Перенос дворца в Нагаока (к северо-западу от Нара) был осуществлен в 784 г., однако из-за убийства в следующем году Фудзивара-но Танэцугу и неожиданной смерти сосланного из-за причастности к этому заговору принца Савара полномасштабные строительные работы были приостановлены. В 794 г. двор был перенесен в провинцию Ямасиро, где и началось строительство новой столицы — Хэйанкё («столица мира и спокойствия»). Одной из центральных фигур, осуществлявших этот проект, был Вакэ-но Киёмаро, сыгравший выдающуюся роль в устранении монаха Докё из придворно-политической жизни. Хэйан (позднее переименованный в Киото) оставался официальной резиденцией японских императоров вплоть до 1868 г., когда двор переехал в Токио. Таким образом, период «кочевого двора» был окончательно завершен: новое строительство для разбухавших государственных структур требовало слишком много времени и средств.
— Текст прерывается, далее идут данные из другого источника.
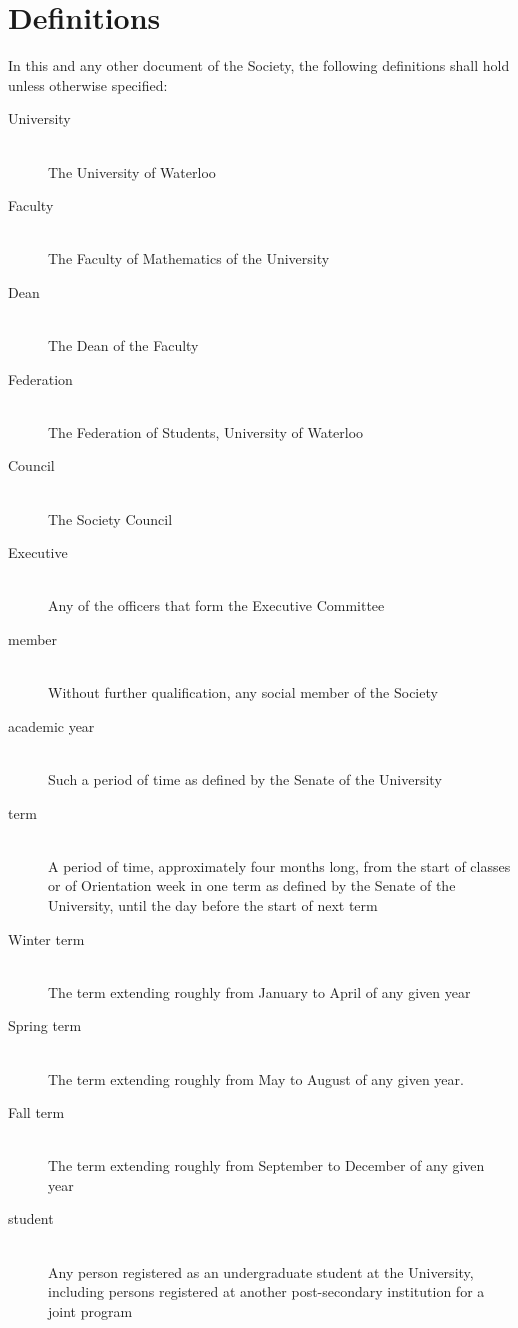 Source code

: \section{Definitions}
In this and any other document of the Society, the following definitions shall
hold unless otherwise specified:
\begin{description}
\item[University]\hfill\\
  The University of Waterloo
\item[Faculty]\hfill\\
  The Faculty of Mathematics of the University
\item[Dean]\hfill\\
  The Dean of the Faculty
\item[Federation]\hfill\\
  The Federation of Students, University of Waterloo
\item[Council]\hfill\\
  The Society Council
\item[Executive]\hfill\\
  Any of the officers that form the Executive Committee
\item[member]\hfill\\
  Without further qualification, any social member of the Society
\item[academic year]\hfill\\
  Such a period of time as defined by the Senate of the University
\item[term]\hfill\\
  A period of time, approximately four months long, from the start of classes or
  of Orientation week in one term as defined by the Senate of the University,
  until the day before the start of next term
\item[Winter term]\hfill\\
  The term extending roughly from January to April of any given year
\item[Spring term]\hfill\\
  The term extending roughly from May to August of any given year.
\item[Fall term]\hfill\\
  The term extending roughly from September to December of any given year
\item[student]\hfill\\
  Any person registered as an undergraduate student at the University, including
  persons registered at another post-secondary institution for a joint program

\end{description}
Что касается серии походов против эмиси, то здесь Камму продолжил деятельность своего отца по расширению границ государства на северо-восток. В 789, 794 и 801 гг. он осуществил три военных похода. Поначалу его ждал полный провал. Известно, что в сражениях с военачальником эмиси Атэруи в 789 г. было потеряно более тысячи человек. Однако в 801 г. правительственным войскам все-таки удалось продвинуться довольно далеко вглубь провинции Муцу. Саканоуэ-но Тамурамаро, который возглавлял эту экспедицию, довел свое войско до реки Китаками и установил там новые пограничные посты. За это Камму пожаловал ему титул — сэйи тайсё̄гун — «главный военачальник по усмирению варваров». Но это был последний успех как для Камму, так и для следующих правителей, на долгое время оставивших идею покорения северных племен. В отличие от столицы Фудзивара, территория которой после переезда двора в Нара была практически сразу занята рисовыми полями, в Нара этот процесс занял несколько больше времени. Уже после перемещения в Нагаока (784 г.) в 792 г. для охраны «старого дворца» в Нара были посланы стражники. В 809 г., в правление Сага, там была построена резиденция для бывшего императора Хэйдзэй. А в 810 г. был даже издан указ о возвращении столицы в Нара, который, правда, не был претворен в жизнь. И только после смерти Хэйдзэй в 824 г. Нара окончательно потеряла всякое государственное значение, и в IX-X вв. почти вся ее территория превратилась в обрабатываемые поля.

Глава VIII.

«Нарская Япония и Внешний Мир»

Специфика исторического пути Японии не может быть понята без учета ее отношений с внешним миром. При этом внешнее по отношению к японскому государству пространство следует подразделить по крайней мере на две основных зоны: заморские государства и неподвластные японскому императору племена, обнявшие на самом архипелаге.

Все связи Японии с материком осуществлялись по морю. Потому возникает естественный вопрос: чем было море для японской культуры и цивилиза ции? — С одной стороны — море отъединяет одну культуру от другой, а с другой — предоставляет широкие возможности для коммуникации. Применительно к Японии исторический парадокс заключается в том, что морские коммуникации полноценно использовались только в одном направлении: с материка — в Японию.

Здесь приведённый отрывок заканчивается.